No posts for three months and now two in one day! I also entered Brenda Drakes Pitch Madness. To follow, check out #PitchMadness on twitter. She has an amazing line up of support and agents who will eventually see the best entries.
Here's my 35 word pitch and 250 word first page:
Title: MIGHTY MIKE AND THE ALIEN PEZ DISPENSER
Genre: Middlegrade Sci-fi/Adventure
Word Count:42k

Pitch:
Dedicated to all things science fiction, eleven-year-old Mike tests superpower infused alien candies in hopes of escaping bullies. He ends up in a remote control versus laser battle to save his friends—and worst enemy.

Excerpt:
Mike crept toward the swings, one eye on Brutus, the keeper of The List of Kids to Be Pounded After School. Brutus and his two cohorts leaped and hollered on the basketball court, absorbed in the bloodiest game of basketball ever. So far, they focused on bruising themselves instead of their usual targets at Grover Cleveland Middle School. Mike peeked through the monkey bars. Still safe.

The List wasn’t a physical list, of course. It lived in the head of Nathan Simms, the biggest kid in sixth grade. Failing to call Nathan by his self-chosen nickname of Brutus guaranteed an entry on The List. Even the teachers found it easier to call him Brutus.

Mike didn’t know how he’d landed a permanent entry on The List. He wasn’t ugly, poor or stupid. Brutus didn’t say a word when Jordan—the most popular sixth grader, with skin the same coffee-color as Mike’s—spewed milk from his nose. Instead of calling Jordan booger-breath, Brutus tagged Mike with a humongous, drippy spitwad.

No one picked on Mike’s best friend Carlos either. But then Carlos was always picked first for team sports and had two older brothers. Big older brothers.

Dashing from the monkey bars to the merry-go-round, Mike stubbed his toe on a bump and nearly face-planted in the gravel. He scrambled to his feet and tried to walk casually. His eyes flicked back and forth from the uneven ground to Brutus snatching the basketball from his second-in-command Cole. Cole retaliated by elbowing his buddy in the chest.

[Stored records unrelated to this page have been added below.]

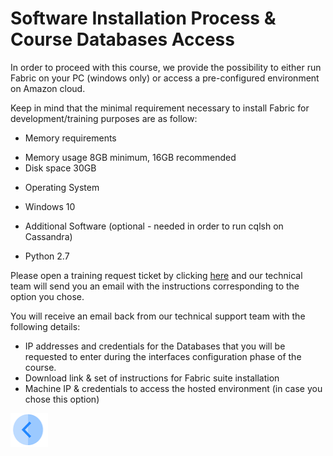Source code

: # Software Installation Process & Course Databases Access 


In order to proceed with this course, we provide the possibility to either run Fabric on your PC (windows only) or access a pre-configured environment on Amazon cloud.

Keep in mind that the minimal requirement necessary to install Fabric for development/training purposes are as follow:
* Memory requirements
+ Memory usage	8GB minimum, 16GB recommended
+ Disk space	30GB

* Operating System
+ Windows 10

* Additional Software (optional - needed in order to run cqlsh on Cassandra)
+ Python 2.7

Please open a training request ticket by clicking [here](https:\\www.k2view.com) and our technical team will send you an email with the instructions corresponding to the option you chose.

You will receive an email back from our technical support team with the following details:
- IP addresses and credentials for the Databases that you will be requested to enter during the interfaces configuration phase of the course.
- Download link & set of instructions for Fabric suite installation
- Machine IP & credentials to access the hosted environment (in case you chose this option)

[<img align="left" width="60" height="54" src="/articles/images/Previous.png">](/academy/Training_Level_1/01_Fabric_Introduction/1_3_business_requirements.md)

My 2011 NaNoWriMo project is done!

It's been a while since I posted. Back in January, I thought we were about 10 days from closing on an awesome property we found in Cedar City Utah. Great house, next to BLM, a basement apartment for my mom. We'd need to do some fencing and build a barn, but it was perfect for us because it is so close to a lot of the endurance rides we want to do.

But, the property was off the grid. And after swearing that was no problem, the bank suddenly said, oh, you mean there's no electricity? Well, we can't loan on that.

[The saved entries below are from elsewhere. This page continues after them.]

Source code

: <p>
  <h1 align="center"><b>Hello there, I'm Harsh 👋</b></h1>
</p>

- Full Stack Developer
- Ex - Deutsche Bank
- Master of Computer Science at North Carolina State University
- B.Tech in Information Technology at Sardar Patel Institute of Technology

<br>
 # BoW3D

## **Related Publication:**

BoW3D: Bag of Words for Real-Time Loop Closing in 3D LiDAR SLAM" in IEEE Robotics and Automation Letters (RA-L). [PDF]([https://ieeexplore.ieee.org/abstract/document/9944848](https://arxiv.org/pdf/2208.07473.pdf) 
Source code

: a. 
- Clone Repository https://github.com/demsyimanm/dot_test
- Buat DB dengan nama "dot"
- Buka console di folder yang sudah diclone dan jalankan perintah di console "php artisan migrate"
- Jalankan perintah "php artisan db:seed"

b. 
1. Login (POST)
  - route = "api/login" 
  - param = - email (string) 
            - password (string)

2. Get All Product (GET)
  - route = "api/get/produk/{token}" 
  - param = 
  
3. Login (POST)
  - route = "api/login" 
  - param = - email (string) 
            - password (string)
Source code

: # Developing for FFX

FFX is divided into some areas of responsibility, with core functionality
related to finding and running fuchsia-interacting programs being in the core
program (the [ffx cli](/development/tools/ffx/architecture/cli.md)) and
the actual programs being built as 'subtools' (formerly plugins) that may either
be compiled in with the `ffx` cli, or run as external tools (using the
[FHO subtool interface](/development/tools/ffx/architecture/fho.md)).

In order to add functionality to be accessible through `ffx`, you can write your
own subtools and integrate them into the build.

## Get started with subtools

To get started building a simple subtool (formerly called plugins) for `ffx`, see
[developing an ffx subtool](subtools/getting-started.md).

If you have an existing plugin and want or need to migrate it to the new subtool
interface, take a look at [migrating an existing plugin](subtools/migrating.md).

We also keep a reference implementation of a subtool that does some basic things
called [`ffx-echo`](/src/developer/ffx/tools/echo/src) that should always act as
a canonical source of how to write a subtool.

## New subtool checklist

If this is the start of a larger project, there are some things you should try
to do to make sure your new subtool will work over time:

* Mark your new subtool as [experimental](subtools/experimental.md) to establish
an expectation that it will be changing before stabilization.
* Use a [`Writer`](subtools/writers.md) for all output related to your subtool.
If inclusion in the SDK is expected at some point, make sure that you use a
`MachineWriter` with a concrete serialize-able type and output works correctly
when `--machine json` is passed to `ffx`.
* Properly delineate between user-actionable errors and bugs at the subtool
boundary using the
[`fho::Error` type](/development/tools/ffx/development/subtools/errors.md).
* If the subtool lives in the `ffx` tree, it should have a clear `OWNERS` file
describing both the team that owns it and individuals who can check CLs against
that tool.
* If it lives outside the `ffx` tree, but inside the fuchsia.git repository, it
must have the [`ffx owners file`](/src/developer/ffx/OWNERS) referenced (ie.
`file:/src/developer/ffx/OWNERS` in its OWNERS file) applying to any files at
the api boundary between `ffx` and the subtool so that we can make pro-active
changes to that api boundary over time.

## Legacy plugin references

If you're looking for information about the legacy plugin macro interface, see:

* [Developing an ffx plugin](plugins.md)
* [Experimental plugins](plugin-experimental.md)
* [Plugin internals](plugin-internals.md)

We flailed around with a couple more banks, even tried one that would let us finance running electricity for a mile to the place, but that failed as well.

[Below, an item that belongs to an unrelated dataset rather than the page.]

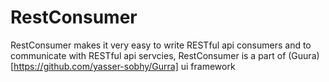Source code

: # RestConsumer
RestConsumer makes it very easy to write RESTful api consumers and to communicate with RESTful api servcies, RestConsumer is a part of (Guura)[https://github.com/yasser-sobhy/Gurra] ui framework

Since then we've been living out of boxes since we'd packed everything but the essentials. And we have to move since we've sold our current property. Luckily the buyers are able to be flexible.

A CP and friend of mine, Eliza Tilton, soon to be published with the project that we first met over, challenged me to finish a book I'd started for the 2011 NaNoWriMo. She figured we could finish our WIP's in time for WriteOnCon in March.

I was 20k in, expecting it to end around 40k. So I knew it was possible. I averaged 1000 wpd most weekdays and got it finished on Feb 28.

Throughout Feb, Eliza and my in person CP read the pages and I felt it was a pretty clean ms. So I decided to submit to a couple contests and get more feedback.

I entered the Operation Awesome Secret Agent. The secret agent is Tricia Lawrence of the Erin Murphy Literary Agency and I won! She wants to see the full!!!! I'd checked out this agency in the past because Ami-Joan Paquette read a few chapters of my currently shelved YA Fantasy. This is very exciting because not only do I think they're a great agency, but they don't accept unsolicited queries. Awesome opportunity!

I still haven't moved (but getting closer - we found a 62 acre property in Colorado with a log home that needs lots of work, cuz yeah, I need more projects!)